The blades, which date from the early to mid-16th century, all seem to have been made somewhere in France, but for an unknown Italian client. Italian knives of the period typically bore a coat of arms or emblem that would be upright when the knife was held point up; in other countries, one viewed the emblem holding the knife horizontally.

Transcribing the notation reveals that all the knives we know of come from just two separate sets. They don’t seem to represent a lost Renaissance tradition of singing meat carvers so much as the peculiar needs of a singular institution. Today, the knives are scattered across collections in France, England, the Netherlands, and Philadelphia.


Quote:
The craftsmanship and materials are superb; many have exquisitely decorated ivory handles. Their unusual shape—a broad, flat blade with a pointed tip—is the first mystery. The point evokes a smenbratori, or carving knife (carvers jammed the tip into a joint of a roast and twisted to break it open). But to a bladesmith like Josh Davis, who recreated one of the knives from the Victoria and Albert Museum in London, it doesn’t seem designed with serious cutting in mind. “It isn’t really supposed to be well-balanced,” he says. “I think it was more of a serving knife.” A knife that’s really more of a spatula, in other words, with a broad, flat blade that also provides a convenient surface for the music.

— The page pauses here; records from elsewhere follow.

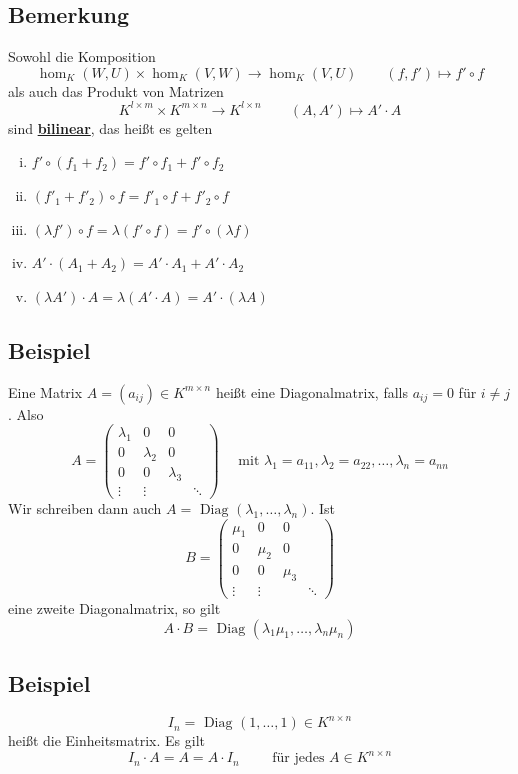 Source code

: \subsection{Bemerkung} %
\label{sub:bemerkung}
Sowohl die Komposition
\[
	\hom_K (W,U) \times \hom_K (V,W) \to \hom_K (V,U) \qquad (f,f') \mapsto f' \circ f
\]
als auch das Produkt von Matrizen
\[
	K^{l \times m} \times K^{m \times n} \to K^{l \times n} \qquad (A,A') \mapsto A' \cdot A
\]
sind \textbf{\underline{bilinear}}, das heißt es gelten
\begin{enumerate}[(i)]
	\item $f' \circ (f_1 + f_2) = f' \circ f_1 + f' \circ f_2$
	\item $(f'_1 + f'_2) \circ f = f'_1 \circ f + f'_2 \circ f$
	\item $(\lambda f') \circ f = \lambda (f' \circ f) = f' \circ (\lambda f)$
	\item $A' \cdot (A_1 + A_2) = A' \cdot A_1 + A' \cdot A_2$
	\item $(\lambda A') \cdot A = \lambda (A' \cdot A) = A' \cdot (\lambda A)$
\end{enumerate}

\subsection{Beispiel} %
\label{sub:beispiel}
Eine Matrix $A= (a_{ij}) \in K^{m \times n}$ heißt eine Diagonalmatrix, falls $a_{ij}=0$ für $i \not= j$. Also 
\[
	A= \begin{pmatrix}
		\lambda_1 & 0 & 0  & \\
		0 & \lambda_2 & 0 & \\
		0 & 0 & \lambda_3 & \\
		\vdots & \vdots & & \ddots
	\end{pmatrix} \quad \text{ mit } \lambda_1 = a_{11} , \lambda_2 = a_{22}, \ldots ,\lambda_n = a_{nn}
\]
Wir schreiben dann auch $A= \text{ Diag }(\lambda_1 , \ldots , \lambda_n)$. Ist
\[
	B= \begin{pmatrix}
		\mu_1 & 0 & 0  & \\
		0 & \mu_2 & 0 & \\
		0 & 0 & \mu_3 & \\
		\vdots & \vdots & & \ddots
	\end{pmatrix}
\]
eine zweite Diagonalmatrix, so gilt
\[
	A \cdot B = \text{ Diag }(\lambda_1 \mu_1 , \ldots , \lambda_n \mu_n)
\]

\subsection{Beispiel} %
\label{sub:beispiel}
\[
	I_n = \text{ Diag } (1, \ldots , 1) \in K^{n \times n}
\]
heißt die Einheitsmatrix. Es gilt
\[
	I_n \cdot A = A = A \cdot I_n \qquad \text{ für jedes } A \in K^{n \times n}
\]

One side of the blade bears a Latin Benedictus, or blessing, to be sung before a meal (“May the three-in-one bless what we are about to eat”); and on the other side, a Grace, for afterward (“We give thanks to you, God, for your generosity”). The wording is the same on both sets of knives, and is not a phrasing known elsewhere, which again suggests the requests of a unique client.


Quote:
Of the two sets, one seems to be for four singers, the other for six. (Some of the knives are duplicates, so there aren’t 16 different lines of music.) In the latter case, one knife is labeled “Superius II,” implying the existence of a missing “Superius I.” The music itself is typical of its period, albeit necessarily brief. Recordings made for The Victoria and Albert Museum last a very pleasant 30 seconds.
It’s likely that the knives’ original use was more ritual than practical. “What makes sense is some sort of social gathering that regularly takes place that has that sort of formal element to it,” says Dr. Flora Dennis of the University of Sussex, who’s done extensive research on the knives and coordinated the V&A recording. “It could be a court, it could be a confraternity [a lay religious or charitable society], or it could be something like an academy [a more secular, formalized intellectual or artistic group].”
Or maybe they were used for slicing up tender babies.